When people do cook, they rarely cook from scratch, but simply re-heat prepackaged factory-produced meals. When they do cook from scratch, the supposedly fresh ingredients come from thousands of miles away and are selected for ease of shipping rather than any actually desirable qualities, making them woody or pulpy and only barely edible. Since good taste is no longer on the menu, the focus shifts to quantity, resulting in appallingly sized portions of undifferentiated protein and starch drowned in fat, administered in national festivals of pathetic gorging, of which Thanksgiving seems to be the main one. But this is all good for business and keeps the cancer, diabetes and heart disease industries humming.
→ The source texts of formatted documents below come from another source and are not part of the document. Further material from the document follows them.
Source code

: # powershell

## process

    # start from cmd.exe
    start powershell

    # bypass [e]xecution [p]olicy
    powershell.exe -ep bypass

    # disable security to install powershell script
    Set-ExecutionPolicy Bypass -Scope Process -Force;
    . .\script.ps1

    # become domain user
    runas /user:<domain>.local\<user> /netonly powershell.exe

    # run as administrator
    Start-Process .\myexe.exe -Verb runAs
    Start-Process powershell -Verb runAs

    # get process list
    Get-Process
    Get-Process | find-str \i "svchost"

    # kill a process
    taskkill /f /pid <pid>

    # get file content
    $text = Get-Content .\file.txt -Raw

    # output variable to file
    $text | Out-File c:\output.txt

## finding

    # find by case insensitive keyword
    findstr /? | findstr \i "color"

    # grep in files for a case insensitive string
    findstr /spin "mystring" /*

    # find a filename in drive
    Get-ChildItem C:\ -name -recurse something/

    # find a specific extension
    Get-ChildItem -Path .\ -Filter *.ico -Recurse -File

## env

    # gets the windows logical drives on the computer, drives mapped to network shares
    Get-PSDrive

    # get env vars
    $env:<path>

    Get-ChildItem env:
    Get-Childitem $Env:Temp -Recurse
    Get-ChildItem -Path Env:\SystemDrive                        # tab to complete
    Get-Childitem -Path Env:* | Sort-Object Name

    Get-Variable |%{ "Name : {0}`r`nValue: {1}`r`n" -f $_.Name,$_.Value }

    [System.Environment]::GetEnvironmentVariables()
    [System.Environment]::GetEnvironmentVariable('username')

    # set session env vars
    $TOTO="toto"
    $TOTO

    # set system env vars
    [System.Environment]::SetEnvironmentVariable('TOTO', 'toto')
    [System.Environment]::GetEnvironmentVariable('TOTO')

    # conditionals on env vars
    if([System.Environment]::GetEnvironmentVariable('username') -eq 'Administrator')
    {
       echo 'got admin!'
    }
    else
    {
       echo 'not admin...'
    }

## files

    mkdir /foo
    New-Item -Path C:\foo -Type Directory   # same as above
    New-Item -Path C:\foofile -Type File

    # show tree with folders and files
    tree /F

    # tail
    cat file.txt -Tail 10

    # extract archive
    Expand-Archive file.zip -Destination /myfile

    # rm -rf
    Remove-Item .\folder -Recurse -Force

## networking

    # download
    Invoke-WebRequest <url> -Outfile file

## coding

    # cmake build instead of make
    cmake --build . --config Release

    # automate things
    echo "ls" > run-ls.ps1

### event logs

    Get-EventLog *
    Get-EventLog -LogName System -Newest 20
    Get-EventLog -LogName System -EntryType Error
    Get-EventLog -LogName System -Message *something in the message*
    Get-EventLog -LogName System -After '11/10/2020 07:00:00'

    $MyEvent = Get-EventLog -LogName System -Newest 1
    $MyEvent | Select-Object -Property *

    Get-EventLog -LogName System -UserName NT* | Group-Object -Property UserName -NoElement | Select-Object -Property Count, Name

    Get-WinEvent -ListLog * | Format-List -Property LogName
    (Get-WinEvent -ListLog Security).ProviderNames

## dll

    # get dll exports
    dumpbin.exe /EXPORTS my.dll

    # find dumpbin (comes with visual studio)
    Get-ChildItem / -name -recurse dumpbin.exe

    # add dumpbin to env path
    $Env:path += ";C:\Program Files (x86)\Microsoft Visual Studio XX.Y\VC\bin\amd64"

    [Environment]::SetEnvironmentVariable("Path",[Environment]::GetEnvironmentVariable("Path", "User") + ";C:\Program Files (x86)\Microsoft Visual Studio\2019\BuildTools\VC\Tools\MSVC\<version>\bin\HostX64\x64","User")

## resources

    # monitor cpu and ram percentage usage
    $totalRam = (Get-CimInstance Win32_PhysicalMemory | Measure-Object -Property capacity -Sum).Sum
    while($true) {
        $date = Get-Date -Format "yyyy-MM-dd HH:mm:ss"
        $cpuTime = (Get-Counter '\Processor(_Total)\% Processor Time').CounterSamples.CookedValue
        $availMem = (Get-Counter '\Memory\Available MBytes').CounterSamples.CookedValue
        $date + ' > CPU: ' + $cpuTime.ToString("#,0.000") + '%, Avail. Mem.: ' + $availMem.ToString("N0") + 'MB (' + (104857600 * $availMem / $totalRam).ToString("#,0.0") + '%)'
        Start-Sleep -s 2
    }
This is all very unhealthy, and the effect on the nation’s girth is visible clear across the parking lot. A lot of the people, who just waddle to and from their cars, seem unprepared for what is coming next. If they suddenly had to start living like Russians they would blow out their knees. Most of them would not even try, but simply wait, patiently or impatiently, for someone to come and feed them. And if that food arrives and consists of a styrofoam box containing a puck of pseudo-meat between two pucks of pseudo-bread and a plastic bottle of water laced with pseudo-syrup, they would be satisfied.

But the food may never arrive. There is already a fair amount of hunger in the United States and many families are forced to choose between food and gasoline. Gasoline is the greater of the two necessities, because it is necessary for them to drive to buy food: their car always gets to eat first. In the future, the choice will be made for them: they will be priced out of the market, their food used to produce ethanol, so that the more fortunate can keep driving their cars a tiny bit longer. The process of starving them out might go by one of the euphemistic terms economists seem to favor, such as the somewhat sinister “demand destruction,” or the more bland “load shedding.” This process is already underway in Mexico, where corn masa producers who provide a staple purchased by the poor are squeezed out by the ethanol producers. The United States is next. Who is that skeleton driving a pickup truck? Let us hope it is not you, but someone else — someone less fortunate than you, with whom you are not acquainted.